Mail: roger.johnson@ucl.ac.uk

The vast majority of studies into quantum magnets - materials in which the quantization of spin cannot be ignored - have been based on fully inorganic material systems. However, recent work on hybrid organic-inorganic quantum magnets (HQMs) has provided examples of model low-dimensional magnetic lattices, unconventional excitations and functional properties such as multiferroicity. Importantly, HQMs have a versatile 'building-block' structural flexibility, in which the properties of each molecular unit are to some extent preserved in the whole.
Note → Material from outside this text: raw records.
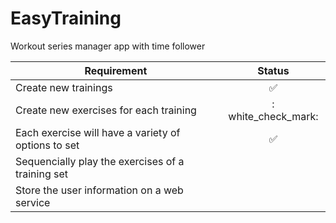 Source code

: # EasyTraining
Workout series manager app with time follower

| Requirement | Status |
|-------------|:-----------:|
| Create new trainings | :white_check_mark: |
| Create new exercises for each training | : white_check_mark: |
| Each exercise will have a variety of options to set | :white_check_mark: |
| Sequencially play the exercises of a training set | |
| Store the user information on a web service | |
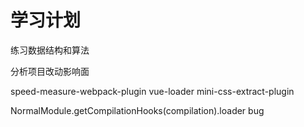 # 学习计划



练习数据结构和算法

分析项目改动影响面


speed-measure-webpack-plugin vue-loader mini-css-extract-plugin

NormalModule.getCompilationHooks(compilation).loader bug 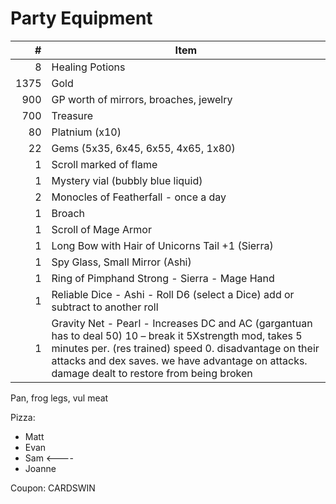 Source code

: # Party Equipment

\#  | Item
--: | ---------
8  | Healing Potions
1375| Gold
900 | GP worth of mirrors, broaches, jewelry
700 | Treasure 
80  | Platnium (x10)
22  | Gems (5x35, 6x45, 6x55, 4x65, 1x80)
1   | Scroll marked of flame
1   | Mystery vial (bubbly blue liquid)
2   | Monocles of Featherfall - once a day
1   | Broach   
1   | Scroll of Mage Armor
1   | Long Bow with Hair of Unicorns Tail +1 (Sierra)
1   | Spy Glass, Small Mirror (Ashi)
1   | Ring of Pimphand Strong - Sierra - Mage Hand
1   | Reliable Dice - Ashi - Roll D6 (select a Dice) add or subtract to another roll 
1   | Gravity Net - Pearl - Increases DC and AC (gargantuan has to deal 50) 10 – break it 5Xstrength mod, takes 5 minutes per. (res trained) speed 0.  disadvantage on their attacks and dex saves. we have advantage on attacks. damage dealt to restore from being broken

Pan, frog legs, vul meat

Pizza:
- Matt 
- Evan 
- Sam  <----
- Joanne 

Coupon: CARDSWIN

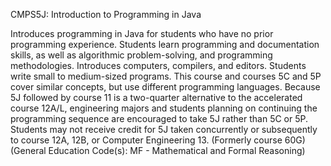 CMPS5J: Introduction to Programming in Java

Introduces programming in Java for students who have no prior programming experience. Students learn programming and 
documentation skills, as well as algorithmic problem-solving, and programming methodologies. Introduces computers, compilers, 
and editors. Students write small to medium-sized programs. This course and courses 5C and 5P cover similar concepts, 
but use different programming languages. Because 5J followed by course 11 is a two-quarter alternative to the accelerated 
course 12A/L, engineering majors and students planning on continuing the programming sequence are encouraged to take 5J 
rather than 5C or 5P. Students may not receive credit for 5J taken concurrently or subsequently to course 12A, 12B, or 
Computer Engineering 13. (Formerly course 60G) (General Education Code(s): MF - Mathematical and Formal Reasoning)

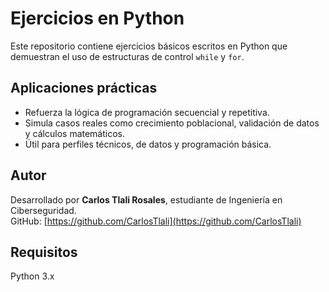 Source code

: # Ejercicios en Python

Este repositorio contiene ejercicios básicos escritos en Python que demuestran el uso de estructuras de control `while` y `for`.

## Aplicaciones prácticas
- Refuerza la lógica de programación secuencial y repetitiva.
- Simula casos reales como crecimiento poblacional, validación de datos y cálculos matemáticos.
- Útil para perfiles técnicos, de datos y programación básica.

## Autor
Desarrollado por **Carlos Tlali Rosales**, estudiante de Ingeniería en Ciberseguridad.  
GitHub: [https://github.com/CarlosTlali](https://github.com/CarlosTlali)

## Requisitos
Python 3.x

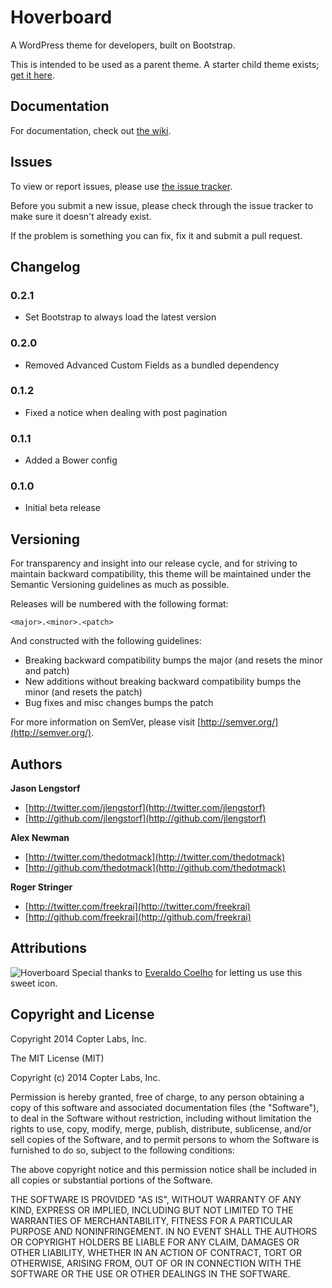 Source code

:Hoverboard
=============================================

A WordPress theme for developers, built on Bootstrap.

This is intended to be used as a parent theme. A starter child theme exists; 
[get it here][hoverboard-child-starter].

Documentation
-------------

For documentation, check out [the wiki][wiki].


Issues
------

To view or report issues, please use [the issue tracker][issues].

Before you submit a new issue, please check through the issue tracker to make sure it doesn't already exist.

If the problem is something you can fix, fix it and submit a pull request.


Changelog
---------

### 0.2.1

* Set Bootstrap to always load the latest version

### 0.2.0

* Removed Advanced Custom Fields as a bundled dependency

### 0.1.2

* Fixed a notice when dealing with post pagination

### 0.1.1

* Added a Bower config

### 0.1.0

* Initial beta release


Versioning
----------

For transparency and insight into our release cycle, and for striving to maintain backward compatibility, this theme will be maintained under the Semantic Versioning guidelines as much as possible.

Releases will be numbered with the following format:

`<major>.<minor>.<patch>`

And constructed with the following guidelines:

* Breaking backward compatibility bumps the major (and resets the minor and patch)
* New additions without breaking backward compatibility bumps the minor (and resets the patch)
* Bug fixes and misc changes bumps the patch

For more information on SemVer, please visit [http://semver.org/](http://semver.org/).


Authors
-------

**Jason Lengstorf**

+ [http://twitter.com/jlengstorf](http://twitter.com/jlengstorf)
+ [http://github.com/jlengstorf](http://github.com/jlengstorf)

**Alex Newman**

+ [http://twitter.com/thedotmack](http://twitter.com/thedotmack)
+ [http://github.com/thedotmack](http://github.com/thedotmack)

**Roger Stringer**

+ [http://twitter.com/freekrai](http://twitter.com/freekrai)
+ [http://github.com/freekrai](http://github.com/freekrai)


Attributions
------------


![Hoverboard](http://i.imgur.com/EYTa2aL.png)
Special thanks to [Everaldo Coelho](http://www.everaldo.com/) for letting us use this sweet icon.


Copyright and License
---------------------

Copyright 2014 Copter Labs, Inc.

The MIT License (MIT)

Copyright (c) 2014 Copter Labs, Inc.

Permission is hereby granted, free of charge, to any person obtaining a copy
of this software and associated documentation files (the "Software"), to deal
in the Software without restriction, including without limitation the rights
to use, copy, modify, merge, publish, distribute, sublicense, and/or sell
copies of the Software, and to permit persons to whom the Software is
furnished to do so, subject to the following conditions:

The above copyright notice and this permission notice shall be included in
all copies or substantial portions of the Software.

THE SOFTWARE IS PROVIDED "AS IS", WITHOUT WARRANTY OF ANY KIND, EXPRESS OR
IMPLIED, INCLUDING BUT NOT LIMITED TO THE WARRANTIES OF MERCHANTABILITY,
FITNESS FOR A PARTICULAR PURPOSE AND NONINFRINGEMENT. IN NO EVENT SHALL THE
AUTHORS OR COPYRIGHT HOLDERS BE LIABLE FOR ANY CLAIM, DAMAGES OR OTHER
LIABILITY, WHETHER IN AN ACTION OF CONTRACT, TORT OR OTHERWISE, ARISING FROM,
OUT OF OR IN CONNECTION WITH THE SOFTWARE OR THE USE OR OTHER DEALINGS IN
THE SOFTWARE.

[hoverboard-child-starter]: https://github.com/copterlabs/hoverboard-child
[wiki]: https://github.com/copterlabs/hoverboard/wiki
[issues]: https://github.com/copterlabs/hoverboard/issues
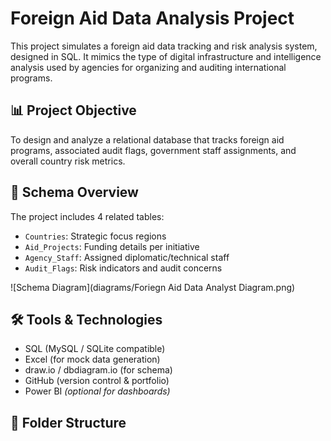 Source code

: # Foreign Aid Data Analysis Project

This project simulates a foreign aid data tracking and risk analysis system, designed in SQL. It mimics the type of digital infrastructure and intelligence analysis used by agencies for organizing and auditing international programs.

## 📊 Project Objective

To design and analyze a relational database that tracks foreign aid programs, associated audit flags, government staff assignments, and overall country risk metrics.

## 🧱 Schema Overview

The project includes 4 related tables:
- `Countries`: Strategic focus regions
- `Aid_Projects`: Funding details per initiative
- `Agency_Staff`: Assigned diplomatic/technical staff
- `Audit_Flags`: Risk indicators and audit concerns

![Schema Diagram](diagrams/Foriegn Aid Data Analyst Diagram.png)

## 🛠 Tools & Technologies

- SQL (MySQL / SQLite compatible)
- Excel (for mock data generation)
- draw.io / dbdiagram.io (for schema)
- GitHub (version control & portfolio)
- Power BI *(optional for dashboards)*

## 📁 Folder Structure


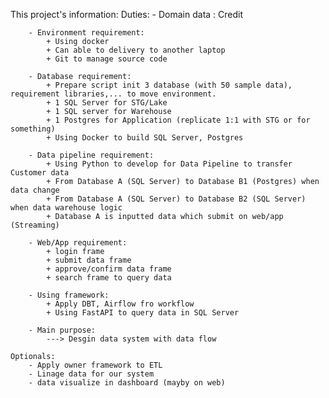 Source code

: 
This project's information:
    Duties:
        - Domain data : Credit

        - Environment requirement:
            + Using docker
            + Can able to delivery to another laptop
            + Git to manage source code

        - Database requirement:
            + Prepare script init 3 database (with 50 sample data), requirement libraries,... to move environment.
            + 1 SQL Server for STG/Lake
            + 1 SQL server for Warehouse
            + 1 Postgres for Application (replicate 1:1 with STG or for something)
            + Using Docker to build SQL Server, Postgres 
        
        - Data pipeline requirement:
            + Using Python to develop for Data Pipeline to transfer Customer data
            + From Database A (SQL Server) to Database B1 (Postgres) when data change
            + From Database A (SQL Server) to Database B2 (SQL Server) when data warehouse logic
            + Database A is inputted data which submit on web/app (Streaming)
        
        - Web/App requirement:
            + login frame
            + submit data frame
            + approve/confirm data frame
            + search frame to query data

        - Using framework:
            + Apply DBT, Airflow fro workflow
            + Using FastAPI to query data in SQL Server 
        
        - Main purpose:
            ---> Desgin data system with data flow
    
    Optionals:
        - Apply owner framework to ETL
        - Linage data for our system
        - data visualize in dashboard (mayby on web)




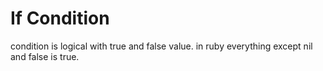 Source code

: # If Condition
condition is logical with true and false value. in ruby everything except nil and false is true.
We aim to use charge-density analysis in combination with a range of well established methods to significantly further our understanding and ability to take advantage of fundamental magnetic interactions in HQMs.

First, I will introduce selected concepts and results from our studies of quantum magnetism in inorganic perovskites. I will then present our more recent work on the magnetic and electronic structures of dimethylammonium copper formate [(CH3)2NH2]Cu(HCOO)3, a model compound that belongs to a wide class of perovskite HQMs. Determination of the electron charge density distribution and orbital occupancy by high-resolution X-ray diffraction enabled us to elucidate the mechanism of magnetic exchange mediated by formate anions and the applicability of foundational theories of the purely inorganic counterparts.

Finally, I will discuss the recent discovery of a pressure-induced orbital reordering phase transition in [(CH3)2NH2]Cu(HCOO)3, primarily driven by structural instabilities unique to HQMs. This transition presents an interesting opportunity for future charge-density studies under extreme conditions, that may establish the basis for undiscovered orbital reorientation phenomena in this broad family of materials.